Task goal:
For the records below, say how many lines contain the string "This". Give the number only.

─── Data shown

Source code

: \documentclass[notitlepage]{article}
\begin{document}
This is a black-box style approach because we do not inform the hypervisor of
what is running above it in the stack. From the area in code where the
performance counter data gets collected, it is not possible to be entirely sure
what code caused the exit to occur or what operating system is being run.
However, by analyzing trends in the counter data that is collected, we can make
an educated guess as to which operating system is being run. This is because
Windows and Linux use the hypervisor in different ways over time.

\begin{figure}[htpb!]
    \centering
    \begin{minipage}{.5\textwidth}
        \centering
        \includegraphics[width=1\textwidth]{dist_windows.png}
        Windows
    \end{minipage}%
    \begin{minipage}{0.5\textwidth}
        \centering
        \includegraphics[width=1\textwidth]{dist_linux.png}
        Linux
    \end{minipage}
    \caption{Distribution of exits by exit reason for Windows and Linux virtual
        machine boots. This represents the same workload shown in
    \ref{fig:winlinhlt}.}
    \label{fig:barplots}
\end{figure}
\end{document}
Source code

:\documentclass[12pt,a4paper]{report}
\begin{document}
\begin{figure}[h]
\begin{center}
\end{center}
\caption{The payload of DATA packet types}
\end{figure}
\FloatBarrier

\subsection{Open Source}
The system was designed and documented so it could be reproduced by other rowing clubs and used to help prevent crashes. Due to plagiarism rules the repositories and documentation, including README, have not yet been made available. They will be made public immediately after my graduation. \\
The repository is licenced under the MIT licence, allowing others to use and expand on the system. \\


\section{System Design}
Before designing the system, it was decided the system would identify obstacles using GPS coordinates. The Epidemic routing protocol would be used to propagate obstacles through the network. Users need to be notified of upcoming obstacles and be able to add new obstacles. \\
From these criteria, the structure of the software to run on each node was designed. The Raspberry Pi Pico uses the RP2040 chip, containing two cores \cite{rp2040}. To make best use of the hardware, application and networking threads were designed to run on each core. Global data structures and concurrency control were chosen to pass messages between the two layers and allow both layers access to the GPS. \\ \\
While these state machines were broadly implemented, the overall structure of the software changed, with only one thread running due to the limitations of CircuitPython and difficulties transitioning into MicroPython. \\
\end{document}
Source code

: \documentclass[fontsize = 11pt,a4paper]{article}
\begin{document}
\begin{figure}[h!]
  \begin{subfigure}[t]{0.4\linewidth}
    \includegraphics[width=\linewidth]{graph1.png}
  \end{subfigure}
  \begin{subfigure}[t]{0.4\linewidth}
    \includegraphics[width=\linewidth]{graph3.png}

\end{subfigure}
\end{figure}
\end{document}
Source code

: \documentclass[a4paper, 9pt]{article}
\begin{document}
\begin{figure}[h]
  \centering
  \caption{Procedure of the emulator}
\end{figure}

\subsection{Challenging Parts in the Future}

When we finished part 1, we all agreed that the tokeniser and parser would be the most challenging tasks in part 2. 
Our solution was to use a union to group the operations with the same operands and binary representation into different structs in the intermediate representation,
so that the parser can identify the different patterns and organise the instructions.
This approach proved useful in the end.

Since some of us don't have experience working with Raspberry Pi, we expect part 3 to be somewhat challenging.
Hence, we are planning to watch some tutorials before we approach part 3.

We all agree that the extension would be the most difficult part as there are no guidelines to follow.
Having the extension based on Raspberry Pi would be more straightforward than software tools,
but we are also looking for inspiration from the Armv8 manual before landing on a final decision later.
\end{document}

──────

Output below:
4